> **SUPPLIED MATERIAL**

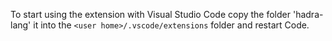 To start using the extension with Visual Studio Code copy the folder 'hadra-lang' it into the 
`<user home>/.vscode/extensions` folder and restart Code.
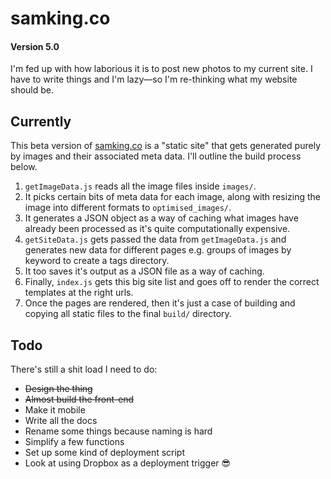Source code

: # samking.co

#### Version 5.0

I'm fed up with how laborious it is to post new photos to my current site. I have to write things and I'm lazy—so I'm re-thinking what my website should be.

## Currently

This beta version of [samking.co](http://samking.co) is a "static site" that gets generated purely by images and their associated meta data. I'll outline the build process below.

1. `getImageData.js` reads all the image files inside `images/`.
2. It picks certain bits of meta data for each image, along with resizing the image into different formats to `optimised_images/`.
3. It generates a JSON object as a way of caching what images have already been processed as it's quite computationally expensive.
4. `getSiteData.js` gets passed the data from `getImageData.js` and generates new data for different pages e.g. groups of images by keyword to create a tags directory.
5. It too saves it's output as a JSON file as a way of caching.
6. Finally, `index.js` gets this big site list and goes off to render the correct templates at the right urls.
7. Once the pages are rendered, then it's just a case of building and copying all static files to the final `build/` directory.

## Todo

There's still a shit load I need to do:

- ~~Design the thing~~
- ~~Almost build the front-end~~
- Make it mobile
- Write all the docs
- Rename some things because naming is hard
- Simplify a few functions
- Set up some kind of deployment script
- Look at using Dropbox as a deployment trigger :sunglasses:
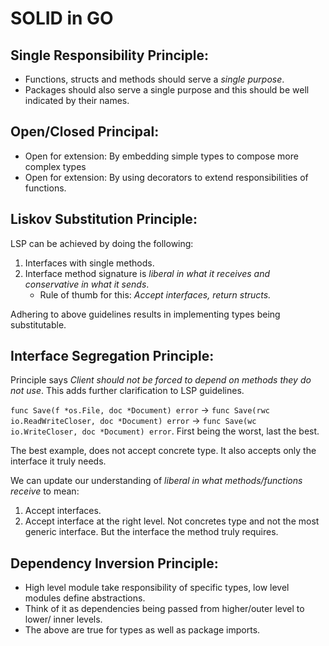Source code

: # SOLID in GO

## Single Responsibility Principle:
- Functions, structs and methods should serve a _single purpose_.
- Packages should also serve a single purpose and this should be well indicated by their names.

## Open/Closed Principal:
- Open for extension: By embedding simple types to compose more complex types
- Open for extension: By using decorators to extend responsibilities of functions.

## Liskov Substitution Principle:
LSP can be achieved by doing the following:
1. Interfaces with single methods. 
2. Interface method signature is _liberal in what it receives and conservative in what it sends_.
    - Rule of thumb for this: _Accept interfaces, return structs._

Adhering to above guidelines results in implementing types being substitutable.

## Interface Segregation Principle: 
Principle says _Client should not be forced to depend on methods they do not use_. This adds further clarification to LSP guidelines. 

`func Save(f *os.File, doc *Document) error` -> `func Save(rwc io.ReadWriteCloser, doc *Document) error` -> `func Save(wc io.WriteCloser, doc *Document) error`. First being the worst, last the best.

The best example, does not accept concrete type. It also accepts only the interface it truly needs.

We can update our understanding of _liberal in what methods/functions receive_ to mean:
1. Accept interfaces.
2. Accept interface at the right level. Not concretes type and not the most generic interface. But the interface the method truly requires.

## Dependency Inversion Principle:
- High level module take responsibility of specific types, low level modules define abstractions. 
- Think of it as dependencies being passed from higher/outer level to lower/ inner levels.
- The above are true for types as well as package imports.


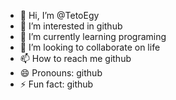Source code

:- 👋 Hi, I’m @TetoEgy
- 👀 I’m interested in github
- 🌱 I’m currently learning programing
- 💞️ I’m looking to collaborate on life
- 📫 How to reach me github
- 😄 Pronouns: github
- ⚡ Fun fact: github

<!---
TetoEgy/TetoEgy is a ✨ special ✨ repository because its `README.md` (this file) appears on your GitHub profile.
You can click the Preview link to take a look at your changes.
--->
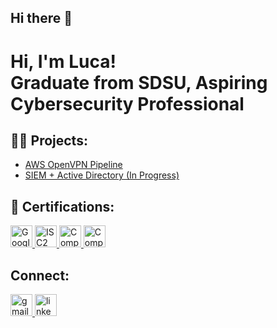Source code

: ## Hi there 👋
<h1>Hi, I'm Luca! <br/>Graduate from SDSU</a>, Aspiring Cybersecurity Professional</a>

<h2>👨‍💻 Projects:</h2>

- [AWS OpenVPN Pipeline](https://github.com/luca-pasto/AWS-OpenVPN)
- [SIEM + Active Directory (In Progress)](https://github.com/luca-pasto/)

<h2>📄 Certifications:</h2>

<div align="left">
  <a href="https://www.coursera.org/account/accomplishments/professional-cert/certificate/OG4H9S1SXNI4" target="_blank">
    <img src="https://img.shields.io/static/v1?message=Google%20Cybersecurity&logo=google&label=&color=4285F4&logoColor=white&labelColor=&style=for-the-badge" height="35" alt="Google Cybersecurity Professional Certificate" />
  </a>
    <a href="https://www.credly.com/badges/eb8f43da-5b5f-4c3f-b11a-5daf00fa9943/public_url" target="_blank">
    <img src="https://img.shields.io/static/v1?message=ISC2%20Certified%20in%20Cybersecurity&logo=isc2&label=&color=2DC653&logoColor=white&labelColor=&style=for-the-badge" height="35" alt="ISC2 Certified in Cybersecurity" />
  </a>
  <a href="https://www.comptia.org/certifications/a" target="_blank">
    <img src="https://img.shields.io/static/v1?message=CompTIA%20A%2B%20(In%20Progress)&logo=comptia&label=&color=4B4B4B&logoColor=white&labelColor=&style=for-the-badge" height="35" alt="CompTIA A+ In Progress" />
  </a>
  <a href="https://www.comptia.org/certifications/security" target="_blank">
    <img src="https://img.shields.io/static/v1?message=CompTIA%20Security%2B%20(In%20Progress)&logo=comptia&label=&color=E4002B&logoColor=white&labelColor=&style=for-the-badge" height="35" alt="CompTIA Security+ In Progress" />
  </a>
</div>



<h2> Connect: </h2>

<div align="left">
   <a href="mailto:lucajpasto@gmail.com" target="_blank">
    <img src="https://img.shields.io/static/v1?message=Gmail&logo=gmail&label=&color=D14836&logoColor=white&labelColor=&style=for-the-badge" height="35" alt="gmail logo" />
  </a>
  <a href="https://www.linkedin.com/in/luca-pasto" target="_blank">
    <img src="https://img.shields.io/static/v1?message=LinkedIn&logo=linkedin&label=&color=0077B5&logoColor=white&labelColor=&style=for-the-badge" height="35" alt="linkedin logo" />
  </a>
</div>


<!--
**luca-pasto/luca-pasto** is a ✨ _special_ ✨ repository because its `README.md` (this file) appears on your GitHub profile.

Here are some ideas to get you started:

- 🔭 I’m currently working on ...
- 🌱 I’m currently learning ...
- 👯 I’m looking to collaborate on ...
- 🤔 I’m looking for help with ...
- 💬 Ask me about ...
- 📫 How to reach me: ...
- 😄 Pronouns: ...
- ⚡ Fun fact: ...
-->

> **WHAT YOU SHOULD DO**
Write out the records above once more, word for word, with no pictures.

> **RESULT BELOW**
 To start using the extension with Visual Studio Code copy the folder 'hadra-lang' it into the 
`<user home>/.vscode/extensions` folder and restart Code.
Source code

: # samking.co

#### Version 5.0

I'm fed up with how laborious it is to post new photos to my current site. I have to write things and I'm lazy—so I'm re-thinking what my website should be.

## Currently

This beta version of [samking.co](http://samking.co) is a "static site" that gets generated purely by images and their associated meta data. I'll outline the build process below.

1. `getImageData.js` reads all the image files inside `images/`.
2. It picks certain bits of meta data for each image, along with resizing the image into different formats to `optimised_images/`.
3. It generates a JSON object as a way of caching what images have already been processed as it's quite computationally expensive.
4. `getSiteData.js` gets passed the data from `getImageData.js` and generates new data for different pages e.g. groups of images by keyword to create a tags directory.
5. It too saves it's output as a JSON file as a way of caching.
6. Finally, `index.js` gets this big site list and goes off to render the correct templates at the right urls.
7. Once the pages are rendered, then it's just a case of building and copying all static files to the final `build/` directory.

## Todo

There's still a shit load I need to do:

- ~~Design the thing~~
- ~~Almost build the front-end~~
- Make it mobile
- Write all the docs
- Rename some things because naming is hard
- Simplify a few functions
- Set up some kind of deployment script
- Look at using Dropbox as a deployment trigger :sunglasses:
Source code

: # SOLID in GO

## Single Responsibility Principle:
- Functions, structs and methods should serve a _single purpose_.
- Packages should also serve a single purpose and this should be well indicated by their names.

## Open/Closed Principal:
- Open for extension: By embedding simple types to compose more complex types
- Open for extension: By using decorators to extend responsibilities of functions.

## Liskov Substitution Principle:
LSP can be achieved by doing the following:
1. Interfaces with single methods. 
2. Interface method signature is _liberal in what it receives and conservative in what it sends_.
    - Rule of thumb for this: _Accept interfaces, return structs._

Adhering to above guidelines results in implementing types being substitutable.

## Interface Segregation Principle: 
Principle says _Client should not be forced to depend on methods they do not use_. This adds further clarification to LSP guidelines. 

`func Save(f *os.File, doc *Document) error` -> `func Save(rwc io.ReadWriteCloser, doc *Document) error` -> `func Save(wc io.WriteCloser, doc *Document) error`. First being the worst, last the best.

The best example, does not accept concrete type. It also accepts only the interface it truly needs.

We can update our understanding of _liberal in what methods/functions receive_ to mean:
1. Accept interfaces.
2. Accept interface at the right level. Not concretes type and not the most generic interface. But the interface the method truly requires.

## Dependency Inversion Principle:
- High level module take responsibility of specific types, low level modules define abstractions. 
- Think of it as dependencies being passed from higher/outer level to lower/ inner levels.
- The above are true for types as well as package imports.


Source code

:- 👋 Hi, I’m @TetoEgy
- 👀 I’m interested in github
- 🌱 I’m currently learning programing
- 💞️ I’m looking to collaborate on life
- 📫 How to reach me github
- 😄 Pronouns: github
- ⚡ Fun fact: github

<!---
TetoEgy/TetoEgy is a ✨ special ✨ repository because its `README.md` (this file) appears on your GitHub profile.
You can click the Preview link to take a look at your changes.
--->
Source code

: ## Hi there 👋
<h1>Hi, I'm Luca! <br/>Graduate from SDSU</a>, Aspiring Cybersecurity Professional</a>

<h2>👨‍💻 Projects:</h2>

- [AWS OpenVPN Pipeline](https://github.com/luca-pasto/AWS-OpenVPN)
- [SIEM + Active Directory (In Progress)](https://github.com/luca-pasto/)

<h2>📄 Certifications:</h2>

<div align="left">
  <a href="https://www.coursera.org/account/accomplishments/professional-cert/certificate/OG4H9S1SXNI4" target="_blank">
    <img src="https://img.shields.io/static/v1?message=Google%20Cybersecurity&logo=google&label=&color=4285F4&logoColor=white&labelColor=&style=for-the-badge" height="35" alt="Google Cybersecurity Professional Certificate" />
  </a>
    <a href="https://www.credly.com/badges/eb8f43da-5b5f-4c3f-b11a-5daf00fa9943/public_url" target="_blank">
    <img src="https://img.shields.io/static/v1?message=ISC2%20Certified%20in%20Cybersecurity&logo=isc2&label=&color=2DC653&logoColor=white&labelColor=&style=for-the-badge" height="35" alt="ISC2 Certified in Cybersecurity" />
  </a>
  <a href="https://www.comptia.org/certifications/a" target="_blank">
    <img src="https://img.shields.io/static/v1?message=CompTIA%20A%2B%20(In%20Progress)&logo=comptia&label=&color=4B4B4B&logoColor=white&labelColor=&style=for-the-badge" height="35" alt="CompTIA A+ In Progress" />
  </a>
  <a href="https://www.comptia.org/certifications/security" target="_blank">
    <img src="https://img.shields.io/static/v1?message=CompTIA%20Security%2B%20(In%20Progress)&logo=comptia&label=&color=E4002B&logoColor=white&labelColor=&style=for-the-badge" height="35" alt="CompTIA Security+ In Progress" />
  </a>
</div>



<h2> Connect: </h2>

<div align="left">
   <a href="mailto:lucajpasto@gmail.com" target="_blank">
    <img src="https://img.shields.io/static/v1?message=Gmail&logo=gmail&label=&color=D14836&logoColor=white&labelColor=&style=for-the-badge" height="35" alt="gmail logo" />
  </a>
  <a href="https://www.linkedin.com/in/luca-pasto" target="_blank">
    <img src="https://img.shields.io/static/v1?message=LinkedIn&logo=linkedin&label=&color=0077B5&logoColor=white&labelColor=&style=for-the-badge" height="35" alt="linkedin logo" />
  </a>
</div>


<!--
**luca-pasto/luca-pasto** is a ✨ _special_ ✨ repository because its `README.md` (this file) appears on your GitHub profile.

Here are some ideas to get you started:

- 🔭 I’m currently working on ...
- 🌱 I’m currently learning ...
- 👯 I’m looking to collaborate on ...
- 🤔 I’m looking for help with ...
- 💬 Ask me about ...
- 📫 How to reach me: ...
- 😄 Pronouns: ...
- ⚡ Fun fact: ...
-->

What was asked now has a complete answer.